__Assignment__
A complete response lists each line of the data below that includes the word "Disadvantages".

• • •

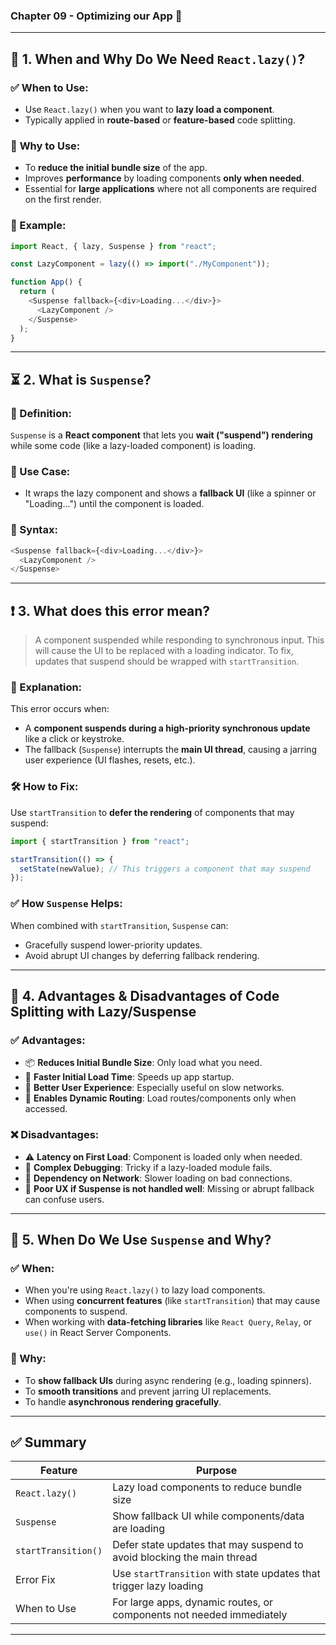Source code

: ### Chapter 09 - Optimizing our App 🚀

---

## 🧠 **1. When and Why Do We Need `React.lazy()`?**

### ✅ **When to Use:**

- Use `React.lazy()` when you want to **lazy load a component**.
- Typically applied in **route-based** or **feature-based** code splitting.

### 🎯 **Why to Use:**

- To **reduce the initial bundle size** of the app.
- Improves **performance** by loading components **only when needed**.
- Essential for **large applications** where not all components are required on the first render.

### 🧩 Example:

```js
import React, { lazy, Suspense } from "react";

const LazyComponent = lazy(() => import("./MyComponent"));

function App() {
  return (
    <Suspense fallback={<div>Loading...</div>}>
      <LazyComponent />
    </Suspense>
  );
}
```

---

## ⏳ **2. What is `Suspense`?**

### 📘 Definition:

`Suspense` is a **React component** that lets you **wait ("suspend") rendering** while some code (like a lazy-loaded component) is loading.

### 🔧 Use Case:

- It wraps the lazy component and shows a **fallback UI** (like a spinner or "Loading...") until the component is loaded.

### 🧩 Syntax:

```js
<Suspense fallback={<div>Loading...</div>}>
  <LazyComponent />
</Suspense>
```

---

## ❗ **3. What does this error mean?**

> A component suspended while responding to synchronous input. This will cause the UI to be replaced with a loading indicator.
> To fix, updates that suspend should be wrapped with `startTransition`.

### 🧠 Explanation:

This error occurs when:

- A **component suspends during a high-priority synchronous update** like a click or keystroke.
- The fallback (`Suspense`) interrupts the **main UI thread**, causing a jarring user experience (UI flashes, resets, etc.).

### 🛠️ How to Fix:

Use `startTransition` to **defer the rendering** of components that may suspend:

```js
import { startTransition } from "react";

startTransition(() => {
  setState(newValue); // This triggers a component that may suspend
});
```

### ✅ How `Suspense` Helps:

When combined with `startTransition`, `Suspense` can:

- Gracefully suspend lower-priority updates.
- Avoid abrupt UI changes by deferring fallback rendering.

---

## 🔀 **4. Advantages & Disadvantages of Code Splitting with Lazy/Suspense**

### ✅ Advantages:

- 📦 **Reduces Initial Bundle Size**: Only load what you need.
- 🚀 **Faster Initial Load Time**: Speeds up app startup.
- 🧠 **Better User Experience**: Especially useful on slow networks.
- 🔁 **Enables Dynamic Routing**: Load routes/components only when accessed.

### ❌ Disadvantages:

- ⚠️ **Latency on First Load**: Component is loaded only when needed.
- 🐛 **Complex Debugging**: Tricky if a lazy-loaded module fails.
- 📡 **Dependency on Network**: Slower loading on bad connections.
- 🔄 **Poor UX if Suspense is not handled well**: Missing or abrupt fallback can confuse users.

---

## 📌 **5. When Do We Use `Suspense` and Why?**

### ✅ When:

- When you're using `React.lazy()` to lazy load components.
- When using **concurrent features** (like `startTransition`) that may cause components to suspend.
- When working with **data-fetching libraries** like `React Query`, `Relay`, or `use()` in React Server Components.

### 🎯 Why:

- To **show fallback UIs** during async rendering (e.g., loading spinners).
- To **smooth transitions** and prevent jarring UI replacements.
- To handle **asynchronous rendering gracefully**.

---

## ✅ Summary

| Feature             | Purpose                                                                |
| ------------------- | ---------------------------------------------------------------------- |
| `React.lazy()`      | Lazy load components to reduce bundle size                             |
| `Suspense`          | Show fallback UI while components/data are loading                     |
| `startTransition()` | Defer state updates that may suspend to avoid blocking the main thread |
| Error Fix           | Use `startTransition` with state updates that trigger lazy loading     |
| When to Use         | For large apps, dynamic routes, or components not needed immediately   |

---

• • •

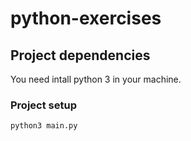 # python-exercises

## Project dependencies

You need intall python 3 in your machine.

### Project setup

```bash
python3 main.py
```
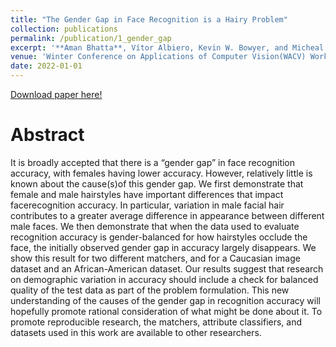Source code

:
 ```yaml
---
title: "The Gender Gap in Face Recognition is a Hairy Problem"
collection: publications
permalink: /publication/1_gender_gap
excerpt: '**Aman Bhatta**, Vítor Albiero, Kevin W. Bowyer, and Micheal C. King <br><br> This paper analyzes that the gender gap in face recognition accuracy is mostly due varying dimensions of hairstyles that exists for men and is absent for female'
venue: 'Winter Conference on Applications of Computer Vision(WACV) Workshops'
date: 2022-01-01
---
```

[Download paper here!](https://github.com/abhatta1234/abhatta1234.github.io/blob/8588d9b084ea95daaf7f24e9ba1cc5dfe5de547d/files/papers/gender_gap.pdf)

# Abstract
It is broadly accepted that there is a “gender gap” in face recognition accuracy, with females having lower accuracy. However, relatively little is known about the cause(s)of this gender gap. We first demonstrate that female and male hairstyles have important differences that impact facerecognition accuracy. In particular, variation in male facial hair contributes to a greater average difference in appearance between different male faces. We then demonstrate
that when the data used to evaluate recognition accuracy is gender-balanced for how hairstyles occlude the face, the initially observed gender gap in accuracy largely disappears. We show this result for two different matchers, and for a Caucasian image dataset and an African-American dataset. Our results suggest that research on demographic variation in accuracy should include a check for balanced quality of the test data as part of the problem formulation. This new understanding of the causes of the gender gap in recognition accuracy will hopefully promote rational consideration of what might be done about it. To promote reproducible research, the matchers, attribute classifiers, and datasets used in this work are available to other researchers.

• • •

__Exercise result__
## 🔀 **4. Advantages & Disadvantages of Code Splitting with Lazy/Suspense**
### ❌ Disadvantages:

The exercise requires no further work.